Why is everyone talking about the Solar Halo?

It was Election Day in many significant areas in the city of Kolkata. Some had already voted. They had even fulfilled the other (perhaps even more important than voting duty) important duty of posting their “Got Inked” selfies on Facebook. And then suddenly, a halo appeared over their heads.

The sun was encircled by a rainbow ring of light. Out came the phones and the cameras. Photos were clicked and posted with exclamations and catchy captions. Some even went further to google the phenomenon. And this is what they found:









A Solar halo (that’s what the scientists call it, apparently), is a sign of imminent rain!

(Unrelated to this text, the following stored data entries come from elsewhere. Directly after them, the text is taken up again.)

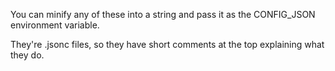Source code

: You can minify any of these into a string and pass it as the CONFIG_JSON environment variable.

They're .jsonc files, so they have short comments at the top explaining what they do.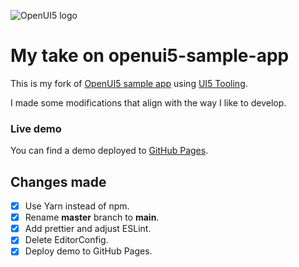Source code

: ![OpenUI5 logo](http://openui5.org/images/OpenUI5_new_big_side.png)

# My take on openui5-sample-app

This is my fork of [OpenUI5 sample app](https://github.com/SAP/openui5) using [UI5 Tooling](https://github.com/SAP/ui5-tooling).

I made some modifications that align with the way I like to develop.

### Live demo

You can find a demo deployed to [GitHub Pages](https://marceloschreiber.github.io/openui5-sample-app/index.html).

## Changes made

- [x] Use Yarn instead of npm.
- [x] Rename **master** branch to **main**.
- [x] Add prettier and adjust ESLint.
- [x] Delete EditorConfig.
- [x] Deploy demo to GitHub Pages.
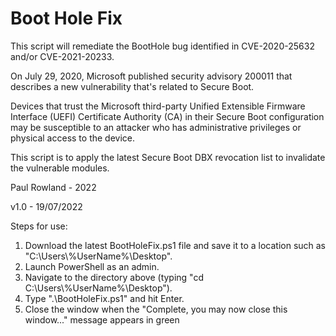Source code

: # Boot Hole Fix

This script will remediate the BootHole bug identified in CVE-2020-25632 and/or CVE-2021-20233.

On July 29, 2020, Microsoft published security advisory 200011 that describes a new vulnerability that's related to Secure Boot.

Devices that trust the Microsoft third-party Unified Extensible Firmware Interface (UEFI) Certificate Authority (CA) in their Secure Boot configuration may be susceptible to an attacker who has administrative privileges or physical access to the device.

This script is to apply the latest Secure Boot DBX revocation list to invalidate the vulnerable modules. 

Paul Rowland - 2022

v1.0 - 19/07/2022

Steps for use:

1) Download the latest BootHoleFix.ps1 file and save it to a location such as "C:\Users\\%UserName%\Desktop".
2) Launch PowerShell as an admin.
3) Navigate to the directory above (typing "cd C:\Users\\%UserName%\Desktop").
4) Type ".\BootHoleFix.ps1" and hit Enter.
5) Close the window when the "Complete, you may now close this window..." message appears in green
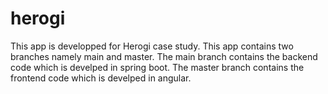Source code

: # herogi

This app is developped for Herogi case study. 
This app contains two branches namely main and master.
The main branch contains the backend code which is develped in spring boot.
The master branch contains the frontend code which is develped in angular.

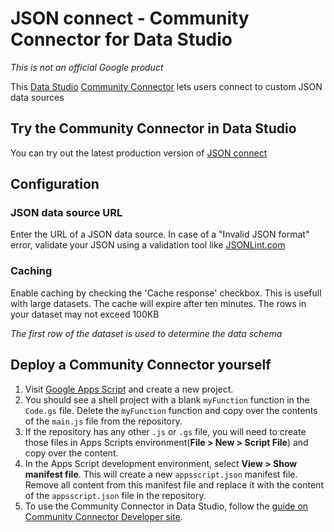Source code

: # JSON connect - Community Connector for Data Studio
*This is not an official Google product*

This [Data Studio](https://datastudio.google.com) [Community
Connector](https://developers.google.com/datastudio/connector) lets users connect
to custom JSON data sources

## Try the Community Connector in Data Studio
You can try out the latest production version of [JSON connect](https://datastudio.google.com/datasources/create?connectorId=AKfycbzDZJEtN414a8F_vWQ3z9MHFJKXpXzGz8rq7De5jfPMmJz-k49Dpd4gbW5olVa0BvI)

## Configuration

### JSON data source URL
Enter the URL of a JSON data source. In case of a "Invalid JSON format" error, validate your JSON using a validation tool like [JSONLint.com](https://jsonlint.com/) 

### Caching
Enable caching by checking the 'Cache response' checkbox. This is usefull with large datasets. The cache will expire after ten minutes. The rows in your dataset may not exceed 100KB

*The first row of the dataset is used to determine the data schema*

## Deploy a Community Connector yourself
1. Visit [Google Apps Script](https://script.google.com/) and create a new
   project.
2. You should see a shell project with a blank `myFunction` function in the
   `Code.gs` file. Delete the `myFunction` function and copy over the contents
   of the `main.js` file from the repository.
3. If the repository has any other `.js` or `.gs` file, you will need to create
   those files in Apps Scripts environment(**File > New > Script File**) and
   copy over the content.
4. In the Apps Script development environment, select **View > Show manifest
   file**. This will create a new `appsscript.json` manifest file. Remove all
   content from this manifest file and replace it with the content of the
   `appsscript.json` file in the repository.
5. To use the Community Connector in Data Studio, follow the [guide on Community
   Connector Developer
   site](https://developers.google.com/datastudio/connector/use).
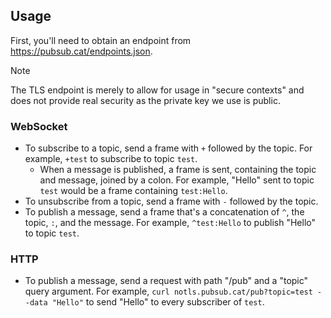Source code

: ## Usage

First, you'll need to obtain an endpoint from <https://pubsub.cat/endpoints.json>.

> [!NOTE]
> The TLS endpoint is merely to allow for usage in "secure contexts" and does not provide real security as the private key we use is public.

### WebSocket

- To subscribe to a topic, send a frame with `+` followed by the topic. For example, `+test` to subscribe to topic `test`.
  - When a message is published, a frame is sent, containing the topic and message, joined by a colon. For example, "Hello" sent to topic `test` would be a frame containing `test:Hello`.
- To unsubscribe from a topic, send a frame with `-` followed by the topic.
- To publish a message, send a frame that's a concatenation of `^`, the topic, `:`, and the message. For example, `^test:Hello` to publish "Hello" to topic `test`.

### HTTP

- To publish a message, send a request with path "/pub" and a "topic" query argument. For example, `curl notls.pubsub.cat/pub?topic=test --data "Hello"` to send "Hello" to every subscriber of `test`.
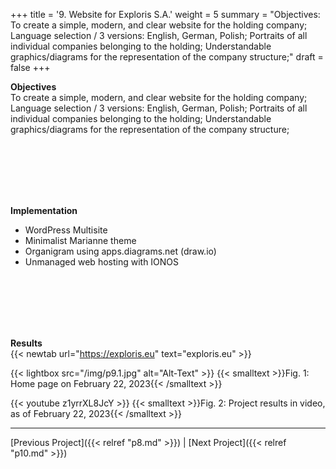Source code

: +++
title = '9. Website for Exploris S.A.'
weight = 5
summary = "Objectives: To create a simple, modern, and clear website for the holding company; Language selection / 3 versions: English, German, Polish; Portraits of all individual companies belonging to the holding; Understandable graphics/diagrams for the representation of the company structure;"
draft = false
+++


**Objectives**  
To create a simple, modern, and clear website for the holding company; Language selection / 3 versions: English, German, Polish; Portraits of all individual companies belonging to the holding; Understandable graphics/diagrams for the representation of the company structure;  

</br></br>  
</br></br> 

**Implementation**  
- WordPress Multisite
- Minimalist Marianne theme
- Organigram using apps.diagrams.net (draw.io)
- Unmanaged web hosting with IONOS

</br></br>  
</br></br> 

**Results**  
{{< newtab url="https://exploris.eu" text="exploris.eu" >}}

{{< lightbox src="/img/p9.1.jpg" alt="Alt-Text" >}}
{{< smalltext >}}Fig. 1: Home page on February 22, 2023{{< /smalltext >}}


{{< youtube z1yrrXL8JcY >}}
{{< smalltext >}}Fig. 2: Project results in video, as of February 22, 2023{{< /smalltext >}}

---

[Previous Project]({{< relref "p8.md" >}}) | [Next Project]({{< relref "p10.md" >}})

So the formation of that halo does indeed warrant celebration. No one remembers when the last rainfall was. Temperatures have been above normal in several areas of the state and the country. In fact, Bankura in West Bengal has recorded the highest temperature in the country- 45.1 degee centigrade.



Cirrus clouds (containing ice crystals), which float around 20,000 feet above our heads, lead to the formation of the halo around the sun. Due to the processes of reflection and refraction between the sunlight and the ice crystals, the halo forms. The cirrus clouds are said to form when rainfall is soon to come.



According to weather reports, West Bengal could receive rainfall in the next one or two days.

But we must also remember that extremities of all kinds of weather are signs of danger- floods in Assam have affected almost 100,000 people this month.